In other words, the energy density of the fuel determines its environmental and health impacts. Spreading more mines and more equipment over larger areas of land is going to have larger environmental and human safety impacts.

It’s true that you can stand next to a solar panel without much harm while if you stand next to a nuclear reactor at full power you’ll die.

But when it comes to generating power for billions of people, it turns out that producing solar and wind collectors, and spreading them over large areas, has vastly worse impacts on humans and wildlife alike.

Our intuitive sense that sunlight is dilute sometimes shows up in films. That’s why nobody was shocked when the recent remake of the dystopian sci-fi flick, “Blade Runner,” opened with a dystopian scene of California’s deserts paved with solar farms identical to the one that decimated desert tortoises.

Over the last several hundred years, human beings have been moving away from what matter-dense fuels towards energy-dense ones. First we move from renewable fuels like wood, dung, and windmills, and towards the fossil fuels of coal, oil, and natural gas, and eventually to uranium.

Energy progress is overwhelmingly positive for people and nature. As we stop using wood for fuel we allow grasslands and forests to grow back, and the wildlife to return.

As we stop burning wood and dung in our homes, we no longer must breathe toxic indoor smoke. And as we move from fossil fuels to uranium we clear the outdoor air of pollution, and reduce how much we’ll heat up the planet.

Nuclear plants are thus a revolutionary technology—a grand historical break from fossil fuels as significant as the industrial transition from wood to fossil fuels before it.

The problem with nuclear is that it is unpopular, a victim of a 50 year-longconcerted effort by fossil fuel, renewable energy, anti-nuclear weapons campaigners, and misanthropic environmentalists to ban the technology.

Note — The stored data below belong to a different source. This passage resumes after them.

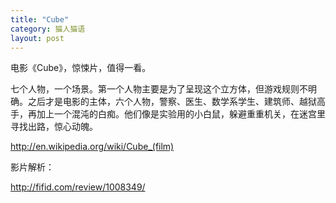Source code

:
 ```yaml
---
title: "Cube"
category: 猫人猫语
layout: post
---
```

电影《Cube》，惊悚片，值得一看。



七个人物，一个场景。第一个人物主要是为了呈现这个立方体，但游戏规则不明确。之后才是电影的主体，六个人物，警察、医生、数学系学生、建筑师、越狱高手，再加上一个混沌的白痴。他们像是实验用的小白鼠，躲避重重机关，在迷宫里寻找出路，惊心动魄。

http://en.wikipedia.org/wiki/Cube_(film)

影片解析：

http://fifid.com/review/1008349/

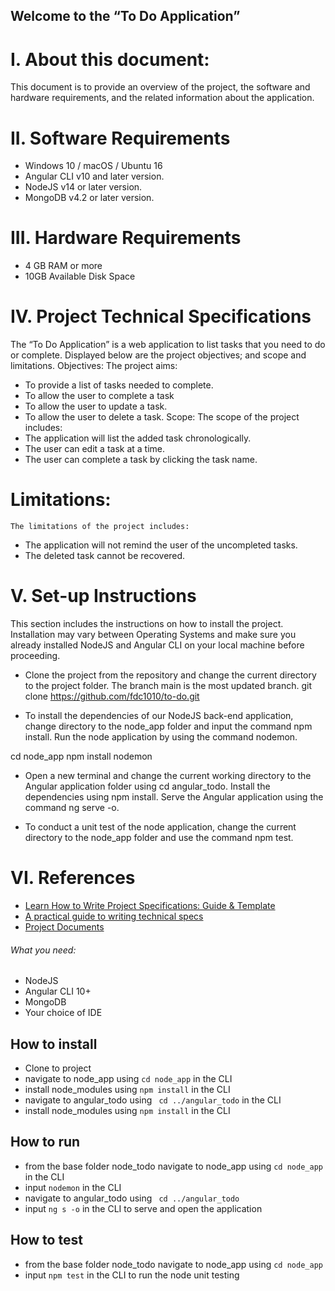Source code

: ## Welcome to the “To Do Application”

#   I. About this document:
This document is to provide an overview of the project, the software and hardware requirements, and the related information about the application.

#    II. Software Requirements
- Windows 10 / macOS / Ubuntu 16
- Angular CLI v10 and later version.
- NodeJS v14 or later version.
- MongoDB v4.2 or later version.

#    III. Hardware Requirements
- 4 GB RAM or more
- 10GB Available Disk Space

#    IV. Project Technical Specifications
The “To Do Application” is a web application to list tasks that you need to do or complete. Displayed below are the project objectives; and scope and limitations.
Objectives:
The project aims:
- To provide a list of tasks needed to complete.
- To allow the user to complete a task
- To allow the user to update a task.
- To allow the user to delete a task.
	Scope:
	The scope of the project includes:
- The application will list the added task chronologically.
- The user can edit a task at a time.
- The user can complete a task by clicking the task name.
	
# Limitations:
	The limitations of the project includes:
- The application will not remind the user of the uncompleted tasks.
- The deleted task cannot be recovered.

#    V. Set-up Instructions
This section includes the instructions on how to install the project. Installation may vary between Operating Systems and make sure you already installed NodeJS and Angular CLI on your local machine before proceeding.

- Clone the project from the repository and change the current directory to the project folder. The branch main is the most updated branch.
	       	git clone https://github.com/fdc1010/to-do.git

- To install the dependencies of our NodeJS back-end application, change directory to the node_app folder and input the command npm install. Run the node application by using the command nodemon.
		
cd node_app
		npm install
		nodemon

- Open a new terminal and change the current working directory to the Angular application folder using cd angular_todo. Install the dependencies using npm install. Serve the Angular application using the command ng serve  -o.

- To conduct a unit test of the node application, change the current directory to the node_app folder and use the command npm test.


# VI. References

- [Learn How to Write Project Specifications: Guide & Template](https://www.appvizer.com/magazine/operations/project-management/project-specification)
- [A practical guide to writing technical specs](https://stackoverflow.blog/2020/04/06/a-practical-guide-to-writing-technical-specs/)
- [Project Documents](https://www.greycampus.com/opencampus/project-management-professional/project-documents)

###### What you need:
- NodeJS
- Angular CLI 10+
- MongoDB
- Your choice of IDE

## How to install
- Clone to project
- navigate to node_app using ```cd node_app``` in the CLI
- install node_modules using ```npm install``` in the CLI
- navigate to angular_todo using ``` cd ../angular_todo``` in the CLI
- install node_modules using ```npm install``` in the CLI

## How to run
- from the base folder node_todo navigate to node_app using ```cd node_app``` in the CLI
- input ```nodemon``` in the CLI
- navigate to angular_todo using ``` cd ../angular_todo```
- input ```ng s -o``` in the CLI to serve and open the application

## How to test
- from the base folder node_todo navigate to node_app using ```cd node_app```
- input ```npm test``` in the CLI to run the node unit testing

In response, the nuclear industry suffers battered wife syndrome, and constantly apologizes for its best attributes, from its waste to its safety.

Lately, the nuclear industry has promoted the idea that, in order to deal with climate change, “we need a mix of clean energy sources,” including solar, wind and nuclear. It was something I used to believe, and say, in part because it’s what people want to hear. The problem is that it’s not true.

France shows that moving from mostly nuclear electricity to a mix of nuclear and renewables results in more carbon emissions, due to using more natural gas, and higher prices, to the unreliability of solar and wind.

Oil and gas investors know this, which is why they made a political alliance with renewables companies, and why oil and gas companies have been spending millions of dollars on advertisements promoting solar, and funneling millions of dollars to said environmental groups to provide public relations cover.

What is to be done? The most important thing is for scientists and conservationists to start telling the truth about renewables and nuclear, and the relationship between energy density and environmental impact.

Bat scientists recently warned that wind turbines are on the verge of making one species, the Hoary bat, a migratory bat species, go extinct.

Another scientist who worked to build that gigantic solar farm in the California desert told High Country News, “Everybody knows that translocation of desert tortoises doesn’t work. When you’re walking in front of a bulldozer, crying, and moving animals, and cacti out of the way, it’s hard to think that the project is a good idea.”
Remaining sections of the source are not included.